[[ Data extract, beginning ]]
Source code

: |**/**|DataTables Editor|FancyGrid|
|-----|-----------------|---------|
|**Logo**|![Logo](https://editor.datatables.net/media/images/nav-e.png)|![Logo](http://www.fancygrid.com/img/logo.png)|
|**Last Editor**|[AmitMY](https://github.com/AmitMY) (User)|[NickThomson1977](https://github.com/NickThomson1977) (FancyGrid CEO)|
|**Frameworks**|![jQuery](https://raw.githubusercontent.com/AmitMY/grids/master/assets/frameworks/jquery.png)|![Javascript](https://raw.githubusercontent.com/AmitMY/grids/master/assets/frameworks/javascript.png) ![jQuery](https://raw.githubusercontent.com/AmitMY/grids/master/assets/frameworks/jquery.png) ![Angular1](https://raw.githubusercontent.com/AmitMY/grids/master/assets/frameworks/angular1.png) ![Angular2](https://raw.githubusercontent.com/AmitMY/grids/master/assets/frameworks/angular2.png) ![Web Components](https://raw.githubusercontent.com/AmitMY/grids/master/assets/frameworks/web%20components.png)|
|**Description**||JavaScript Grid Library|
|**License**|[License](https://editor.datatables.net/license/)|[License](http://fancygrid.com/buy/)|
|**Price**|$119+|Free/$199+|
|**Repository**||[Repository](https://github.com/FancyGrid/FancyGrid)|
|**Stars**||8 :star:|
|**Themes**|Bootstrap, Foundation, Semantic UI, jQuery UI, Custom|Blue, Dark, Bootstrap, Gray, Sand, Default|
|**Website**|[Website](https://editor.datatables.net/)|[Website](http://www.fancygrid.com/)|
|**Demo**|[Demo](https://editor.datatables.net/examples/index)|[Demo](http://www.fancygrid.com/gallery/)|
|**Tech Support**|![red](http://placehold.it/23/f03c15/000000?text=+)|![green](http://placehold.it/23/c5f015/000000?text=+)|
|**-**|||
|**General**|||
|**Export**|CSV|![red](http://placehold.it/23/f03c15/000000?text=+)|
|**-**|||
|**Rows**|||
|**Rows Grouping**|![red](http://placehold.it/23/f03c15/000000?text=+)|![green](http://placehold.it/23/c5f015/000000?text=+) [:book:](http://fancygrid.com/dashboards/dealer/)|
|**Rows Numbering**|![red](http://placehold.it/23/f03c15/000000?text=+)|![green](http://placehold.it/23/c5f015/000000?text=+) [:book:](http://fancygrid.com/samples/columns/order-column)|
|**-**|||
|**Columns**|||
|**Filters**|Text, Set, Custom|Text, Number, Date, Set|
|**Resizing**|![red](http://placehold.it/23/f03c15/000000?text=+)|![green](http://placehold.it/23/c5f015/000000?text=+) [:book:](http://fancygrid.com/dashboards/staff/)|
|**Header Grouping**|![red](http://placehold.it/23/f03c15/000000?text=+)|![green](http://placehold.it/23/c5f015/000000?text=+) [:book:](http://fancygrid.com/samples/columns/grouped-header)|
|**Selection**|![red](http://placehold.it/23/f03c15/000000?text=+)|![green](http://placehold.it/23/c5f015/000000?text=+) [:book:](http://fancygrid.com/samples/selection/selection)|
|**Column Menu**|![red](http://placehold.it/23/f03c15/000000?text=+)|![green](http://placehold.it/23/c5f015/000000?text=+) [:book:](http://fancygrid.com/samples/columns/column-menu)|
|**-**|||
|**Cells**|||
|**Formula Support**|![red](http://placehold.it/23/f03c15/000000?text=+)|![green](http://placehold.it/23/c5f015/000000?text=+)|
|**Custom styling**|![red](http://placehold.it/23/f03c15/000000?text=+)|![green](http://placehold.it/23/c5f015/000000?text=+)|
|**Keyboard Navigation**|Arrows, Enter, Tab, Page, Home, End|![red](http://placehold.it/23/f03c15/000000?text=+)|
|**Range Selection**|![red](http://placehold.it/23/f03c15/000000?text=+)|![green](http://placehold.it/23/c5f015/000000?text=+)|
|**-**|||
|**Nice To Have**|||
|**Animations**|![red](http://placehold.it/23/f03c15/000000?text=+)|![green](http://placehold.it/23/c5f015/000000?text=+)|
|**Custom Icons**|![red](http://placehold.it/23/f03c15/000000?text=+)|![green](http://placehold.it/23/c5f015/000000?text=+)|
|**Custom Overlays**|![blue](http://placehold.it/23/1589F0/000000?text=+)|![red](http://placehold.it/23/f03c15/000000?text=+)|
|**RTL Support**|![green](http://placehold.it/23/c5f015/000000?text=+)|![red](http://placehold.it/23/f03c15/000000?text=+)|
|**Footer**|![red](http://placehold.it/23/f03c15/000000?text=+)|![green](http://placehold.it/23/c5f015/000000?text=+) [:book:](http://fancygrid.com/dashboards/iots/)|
[[ Data extract, end ]]
■ Exercise objective ■
Retype the material in full. Keep every character as it is.

■ Output below ■
Source code

: |**/**|DataTables Editor|FancyGrid|
|-----|-----------------|---------|
|**Logo**|![Logo](https://editor.datatables.net/media/images/nav-e.png)|![Logo](http://www.fancygrid.com/img/logo.png)|
|**Last Editor**|[AmitMY](https://github.com/AmitMY) (User)|[NickThomson1977](https://github.com/NickThomson1977) (FancyGrid CEO)|
|**Frameworks**|![jQuery](https://raw.githubusercontent.com/AmitMY/grids/master/assets/frameworks/jquery.png)|![Javascript](https://raw.githubusercontent.com/AmitMY/grids/master/assets/frameworks/javascript.png) ![jQuery](https://raw.githubusercontent.com/AmitMY/grids/master/assets/frameworks/jquery.png) ![Angular1](https://raw.githubusercontent.com/AmitMY/grids/master/assets/frameworks/angular1.png) ![Angular2](https://raw.githubusercontent.com/AmitMY/grids/master/assets/frameworks/angular2.png) ![Web Components](https://raw.githubusercontent.com/AmitMY/grids/master/assets/frameworks/web%20components.png)|
|**Description**||JavaScript Grid Library|
|**License**|[License](https://editor.datatables.net/license/)|[License](http://fancygrid.com/buy/)|
|**Price**|$119+|Free/$199+|
|**Repository**||[Repository](https://github.com/FancyGrid/FancyGrid)|
|**Stars**||8 :star:|
|**Themes**|Bootstrap, Foundation, Semantic UI, jQuery UI, Custom|Blue, Dark, Bootstrap, Gray, Sand, Default|
|**Website**|[Website](https://editor.datatables.net/)|[Website](http://www.fancygrid.com/)|
|**Demo**|[Demo](https://editor.datatables.net/examples/index)|[Demo](http://www.fancygrid.com/gallery/)|
|**Tech Support**|![red](http://placehold.it/23/f03c15/000000?text=+)|![green](http://placehold.it/23/c5f015/000000?text=+)|
|**-**|||
|**General**|||
|**Export**|CSV|![red](http://placehold.it/23/f03c15/000000?text=+)|
|**-**|||
|**Rows**|||
|**Rows Grouping**|![red](http://placehold.it/23/f03c15/000000?text=+)|![green](http://placehold.it/23/c5f015/000000?text=+) [:book:](http://fancygrid.com/dashboards/dealer/)|
|**Rows Numbering**|![red](http://placehold.it/23/f03c15/000000?text=+)|![green](http://placehold.it/23/c5f015/000000?text=+) [:book:](http://fancygrid.com/samples/columns/order-column)|
|**-**|||
|**Columns**|||
|**Filters**|Text, Set, Custom|Text, Number, Date, Set|
|**Resizing**|![red](http://placehold.it/23/f03c15/000000?text=+)|![green](http://placehold.it/23/c5f015/000000?text=+) [:book:](http://fancygrid.com/dashboards/staff/)|
|**Header Grouping**|![red](http://placehold.it/23/f03c15/000000?text=+)|![green](http://placehold.it/23/c5f015/000000?text=+) [:book:](http://fancygrid.com/samples/columns/grouped-header)|
|**Selection**|![red](http://placehold.it/23/f03c15/000000?text=+)|![green](http://placehold.it/23/c5f015/000000?text=+) [:book:](http://fancygrid.com/samples/selection/selection)|
|**Column Menu**|![red](http://placehold.it/23/f03c15/000000?text=+)|![green](http://placehold.it/23/c5f015/000000?text=+) [:book:](http://fancygrid.com/samples/columns/column-menu)|
|**-**|||
|**Cells**|||
|**Formula Support**|![red](http://placehold.it/23/f03c15/000000?text=+)|![green](http://placehold.it/23/c5f015/000000?text=+)|
|**Custom styling**|![red](http://placehold.it/23/f03c15/000000?text=+)|![green](http://placehold.it/23/c5f015/000000?text=+)|
|**Keyboard Navigation**|Arrows, Enter, Tab, Page, Home, End|![red](http://placehold.it/23/f03c15/000000?text=+)|
|**Range Selection**|![red](http://placehold.it/23/f03c15/000000?text=+)|![green](http://placehold.it/23/c5f015/000000?text=+)|
|**-**|||
|**Nice To Have**|||
|**Animations**|![red](http://placehold.it/23/f03c15/000000?text=+)|![green](http://placehold.it/23/c5f015/000000?text=+)|
|**Custom Icons**|![red](http://placehold.it/23/f03c15/000000?text=+)|![green](http://placehold.it/23/c5f015/000000?text=+)|
|**Custom Overlays**|![blue](http://placehold.it/23/1589F0/000000?text=+)|![red](http://placehold.it/23/f03c15/000000?text=+)|
|**RTL Support**|![green](http://placehold.it/23/c5f015/000000?text=+)|![red](http://placehold.it/23/f03c15/000000?text=+)|
|**Footer**|![red](http://placehold.it/23/f03c15/000000?text=+)|![green](http://placehold.it/23/c5f015/000000?text=+) [:book:](http://fancygrid.com/dashboards/iots/)|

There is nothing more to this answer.